Supplied information
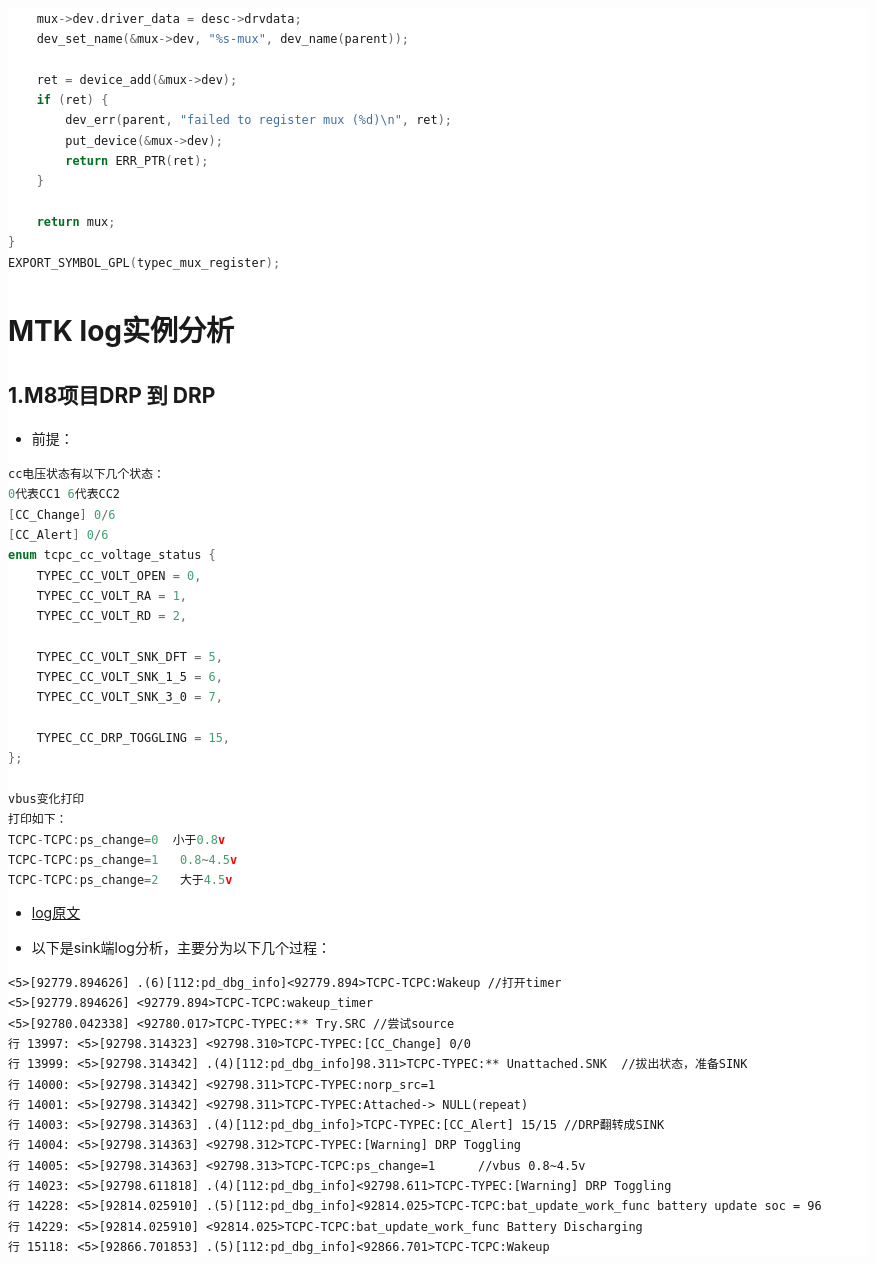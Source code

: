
 ```C++
	mux->dev.driver_data = desc->drvdata;
	dev_set_name(&mux->dev, "%s-mux", dev_name(parent));

	ret = device_add(&mux->dev);
	if (ret) {
		dev_err(parent, "failed to register mux (%d)\n", ret);
		put_device(&mux->dev);
		return ERR_PTR(ret);
	}

	return mux;
}
EXPORT_SYMBOL_GPL(typec_mux_register);
```

# MTK log实例分析

## 1.M8项目DRP 到 DRP

* 前提：

```C++
cc电压状态有以下几个状态：
0代表CC1 6代表CC2
[CC_Change] 0/6
[CC_Alert] 0/6
enum tcpc_cc_voltage_status {
	TYPEC_CC_VOLT_OPEN = 0,
	TYPEC_CC_VOLT_RA = 1,
	TYPEC_CC_VOLT_RD = 2,

	TYPEC_CC_VOLT_SNK_DFT = 5,
	TYPEC_CC_VOLT_SNK_1_5 = 6,
	TYPEC_CC_VOLT_SNK_3_0 = 7,

	TYPEC_CC_DRP_TOGGLING = 15,
};

vbus变化打印
打印如下：
TCPC-TCPC:ps_change=0  小于0.8v
TCPC-TCPC:ps_change=1   0.8~4.5v
TCPC-TCPC:ps_change=2   大于4.5v
```

* [log原文](refers/kernel_log_6__2022_0515_012955)

* 以下是sink端log分析，主要分为以下几个过程：
```log
<5>[92779.894626] .(6)[112:pd_dbg_info]<92779.894>TCPC-TCPC:Wakeup //打开timer
<5>[92779.894626] <92779.894>TCPC-TCPC:wakeup_timer
<5>[92780.042338] <92780.017>TCPC-TYPEC:** Try.SRC //尝试source
行 13997: <5>[92798.314323] <92798.310>TCPC-TYPEC:[CC_Change] 0/0
行 13999: <5>[92798.314342] .(4)[112:pd_dbg_info]98.311>TCPC-TYPEC:** Unattached.SNK  //拔出状态，准备SINK
行 14000: <5>[92798.314342] <92798.311>TCPC-TYPEC:norp_src=1
行 14001: <5>[92798.314342] <92798.311>TCPC-TYPEC:Attached-> NULL(repeat)
行 14003: <5>[92798.314363] .(4)[112:pd_dbg_info]>TCPC-TYPEC:[CC_Alert] 15/15 //DRP翻转成SINK
行 14004: <5>[92798.314363] <92798.312>TCPC-TYPEC:[Warning] DRP Toggling
行 14005: <5>[92798.314363] <92798.313>TCPC-TCPC:ps_change=1      //vbus 0.8~4.5v
行 14023: <5>[92798.611818] .(4)[112:pd_dbg_info]<92798.611>TCPC-TYPEC:[Warning] DRP Toggling
行 14228: <5>[92814.025910] .(5)[112:pd_dbg_info]<92814.025>TCPC-TCPC:bat_update_work_func battery update soc = 96
行 14229: <5>[92814.025910] <92814.025>TCPC-TCPC:bat_update_work_func Battery Discharging
行 15118: <5>[92866.701853] .(5)[112:pd_dbg_info]<92866.701>TCPC-TCPC:Wakeup
```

What you will do
Reproduce all the material exactly, omitting images.

Solved exercise
Source code

:
 ```C++
	mux->dev.driver_data = desc->drvdata;
	dev_set_name(&mux->dev, "%s-mux", dev_name(parent));

	ret = device_add(&mux->dev);
	if (ret) {
		dev_err(parent, "failed to register mux (%d)\n", ret);
		put_device(&mux->dev);
		return ERR_PTR(ret);
	}

	return mux;
}
EXPORT_SYMBOL_GPL(typec_mux_register);
```

# MTK log实例分析

## 1.M8项目DRP 到 DRP

* 前提：

```C++
cc电压状态有以下几个状态：
0代表CC1 6代表CC2
[CC_Change] 0/6
[CC_Alert] 0/6
enum tcpc_cc_voltage_status {
	TYPEC_CC_VOLT_OPEN = 0,
	TYPEC_CC_VOLT_RA = 1,
	TYPEC_CC_VOLT_RD = 2,

	TYPEC_CC_VOLT_SNK_DFT = 5,
	TYPEC_CC_VOLT_SNK_1_5 = 6,
	TYPEC_CC_VOLT_SNK_3_0 = 7,

	TYPEC_CC_DRP_TOGGLING = 15,
};

vbus变化打印
打印如下：
TCPC-TCPC:ps_change=0  小于0.8v
TCPC-TCPC:ps_change=1   0.8~4.5v
TCPC-TCPC:ps_change=2   大于4.5v
```

* [log原文](refers/kernel_log_6__2022_0515_012955)

* 以下是sink端log分析，主要分为以下几个过程：
```log
<5>[92779.894626] .(6)[112:pd_dbg_info]<92779.894>TCPC-TCPC:Wakeup //打开timer
<5>[92779.894626] <92779.894>TCPC-TCPC:wakeup_timer
<5>[92780.042338] <92780.017>TCPC-TYPEC:** Try.SRC //尝试source
行 13997: <5>[92798.314323] <92798.310>TCPC-TYPEC:[CC_Change] 0/0
行 13999: <5>[92798.314342] .(4)[112:pd_dbg_info]98.311>TCPC-TYPEC:** Unattached.SNK  //拔出状态，准备SINK
行 14000: <5>[92798.314342] <92798.311>TCPC-TYPEC:norp_src=1
行 14001: <5>[92798.314342] <92798.311>TCPC-TYPEC:Attached-> NULL(repeat)
行 14003: <5>[92798.314363] .(4)[112:pd_dbg_info]>TCPC-TYPEC:[CC_Alert] 15/15 //DRP翻转成SINK
行 14004: <5>[92798.314363] <92798.312>TCPC-TYPEC:[Warning] DRP Toggling
行 14005: <5>[92798.314363] <92798.313>TCPC-TCPC:ps_change=1      //vbus 0.8~4.5v
行 14023: <5>[92798.611818] .(4)[112:pd_dbg_info]<92798.611>TCPC-TYPEC:[Warning] DRP Toggling
行 14228: <5>[92814.025910] .(5)[112:pd_dbg_info]<92814.025>TCPC-TCPC:bat_update_work_func battery update soc = 96
行 14229: <5>[92814.025910] <92814.025>TCPC-TCPC:bat_update_work_func Battery Discharging
行 15118: <5>[92866.701853] .(5)[112:pd_dbg_info]<92866.701>TCPC-TCPC:Wakeup
```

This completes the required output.